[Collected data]
◆ ◆ ◆ ◆ ◆
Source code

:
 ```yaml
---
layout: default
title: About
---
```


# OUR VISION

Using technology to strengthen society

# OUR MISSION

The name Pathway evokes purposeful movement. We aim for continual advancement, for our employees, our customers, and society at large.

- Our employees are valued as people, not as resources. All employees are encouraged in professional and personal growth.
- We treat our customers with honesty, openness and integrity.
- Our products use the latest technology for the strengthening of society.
◆ ◆ ◆ ◆ ◆
### WHAT IS REQUIRED
Wherever the string "society" appears in a line of the records above, copy that line.

### FINISHED TASK
Using technology to strengthen society
The name Pathway evokes purposeful movement. We aim for continual advancement, for our employees, our customers, and society at large.
- Our products use the latest technology for the strengthening of society.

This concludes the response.